TASK DIRECTIONS: Search the records that follow and extract every line containing the string "becomes".

::: SUPPLIED MATERIAL

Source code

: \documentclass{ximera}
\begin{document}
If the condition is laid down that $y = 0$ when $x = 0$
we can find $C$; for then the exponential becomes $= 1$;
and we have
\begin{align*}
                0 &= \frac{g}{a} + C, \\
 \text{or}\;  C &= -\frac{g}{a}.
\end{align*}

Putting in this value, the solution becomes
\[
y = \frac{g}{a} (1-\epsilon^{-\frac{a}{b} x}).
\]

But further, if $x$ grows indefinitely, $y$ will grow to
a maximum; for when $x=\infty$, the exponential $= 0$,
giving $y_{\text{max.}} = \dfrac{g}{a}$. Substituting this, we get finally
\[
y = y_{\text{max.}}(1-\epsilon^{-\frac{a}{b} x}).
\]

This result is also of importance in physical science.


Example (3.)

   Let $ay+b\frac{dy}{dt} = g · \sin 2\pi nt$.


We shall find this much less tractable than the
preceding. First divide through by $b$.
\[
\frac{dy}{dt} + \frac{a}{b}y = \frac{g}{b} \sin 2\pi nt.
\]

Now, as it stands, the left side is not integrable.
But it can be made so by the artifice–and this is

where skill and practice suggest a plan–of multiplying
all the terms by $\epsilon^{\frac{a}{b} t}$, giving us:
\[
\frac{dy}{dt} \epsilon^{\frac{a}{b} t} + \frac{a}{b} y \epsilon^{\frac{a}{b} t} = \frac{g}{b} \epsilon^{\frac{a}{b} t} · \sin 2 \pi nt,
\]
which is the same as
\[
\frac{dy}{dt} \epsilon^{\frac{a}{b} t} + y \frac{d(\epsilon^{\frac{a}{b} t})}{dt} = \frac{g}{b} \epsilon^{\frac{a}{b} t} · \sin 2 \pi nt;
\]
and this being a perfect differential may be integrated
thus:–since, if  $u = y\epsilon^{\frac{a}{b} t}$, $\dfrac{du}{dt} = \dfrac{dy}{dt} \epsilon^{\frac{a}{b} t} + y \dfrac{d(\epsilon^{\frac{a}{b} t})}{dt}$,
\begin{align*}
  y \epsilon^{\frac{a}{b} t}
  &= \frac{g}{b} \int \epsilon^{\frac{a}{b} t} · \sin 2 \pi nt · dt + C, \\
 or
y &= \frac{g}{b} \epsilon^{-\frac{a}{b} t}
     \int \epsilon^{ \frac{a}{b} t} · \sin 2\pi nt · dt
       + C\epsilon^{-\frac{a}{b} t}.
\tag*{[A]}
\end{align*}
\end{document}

::::::
::: SUPPLIED MATERIAL

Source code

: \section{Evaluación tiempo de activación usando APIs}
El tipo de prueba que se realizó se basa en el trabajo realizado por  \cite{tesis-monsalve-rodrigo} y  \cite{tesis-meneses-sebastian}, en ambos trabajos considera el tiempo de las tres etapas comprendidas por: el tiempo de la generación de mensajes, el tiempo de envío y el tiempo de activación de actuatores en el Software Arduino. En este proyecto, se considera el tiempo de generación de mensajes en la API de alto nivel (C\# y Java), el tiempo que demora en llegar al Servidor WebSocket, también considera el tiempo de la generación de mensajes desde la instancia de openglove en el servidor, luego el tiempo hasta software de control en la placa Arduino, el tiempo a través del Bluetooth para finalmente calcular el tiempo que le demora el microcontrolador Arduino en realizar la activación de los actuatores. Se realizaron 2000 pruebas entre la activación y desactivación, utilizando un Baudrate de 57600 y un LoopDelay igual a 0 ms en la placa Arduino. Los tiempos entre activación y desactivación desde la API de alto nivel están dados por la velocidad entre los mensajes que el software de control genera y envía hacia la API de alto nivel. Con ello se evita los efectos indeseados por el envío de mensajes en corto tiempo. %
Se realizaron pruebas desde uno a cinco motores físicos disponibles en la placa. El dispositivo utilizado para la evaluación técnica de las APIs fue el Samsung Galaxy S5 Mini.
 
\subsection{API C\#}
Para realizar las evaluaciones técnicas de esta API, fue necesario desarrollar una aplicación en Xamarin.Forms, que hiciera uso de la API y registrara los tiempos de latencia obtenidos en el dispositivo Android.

::::::

ANSWER AREA:
we can find $C$; for then the exponential becomes $= 1$;
Putting in this value, the solution becomes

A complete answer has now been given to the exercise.